ASSIGNED TASK
From the entries that follow, list every line in which the string "based" appears.

+ + + + +

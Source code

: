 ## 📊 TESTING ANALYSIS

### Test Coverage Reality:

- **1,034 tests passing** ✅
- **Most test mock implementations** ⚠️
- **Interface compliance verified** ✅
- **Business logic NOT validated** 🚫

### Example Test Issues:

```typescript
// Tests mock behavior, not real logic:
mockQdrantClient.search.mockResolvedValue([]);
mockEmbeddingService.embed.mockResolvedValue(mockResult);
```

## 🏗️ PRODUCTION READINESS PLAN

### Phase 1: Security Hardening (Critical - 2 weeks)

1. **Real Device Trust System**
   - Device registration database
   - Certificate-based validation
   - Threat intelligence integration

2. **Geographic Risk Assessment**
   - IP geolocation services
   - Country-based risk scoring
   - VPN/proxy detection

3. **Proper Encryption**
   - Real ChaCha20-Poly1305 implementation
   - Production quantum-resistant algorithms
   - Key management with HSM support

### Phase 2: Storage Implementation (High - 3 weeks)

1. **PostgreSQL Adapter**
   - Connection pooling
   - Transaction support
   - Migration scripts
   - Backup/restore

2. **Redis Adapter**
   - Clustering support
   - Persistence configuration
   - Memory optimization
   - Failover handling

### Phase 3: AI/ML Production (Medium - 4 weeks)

+ + + + +

EXPECTED ANSWER
   - Certificate-based validation
   - Country-based risk scoring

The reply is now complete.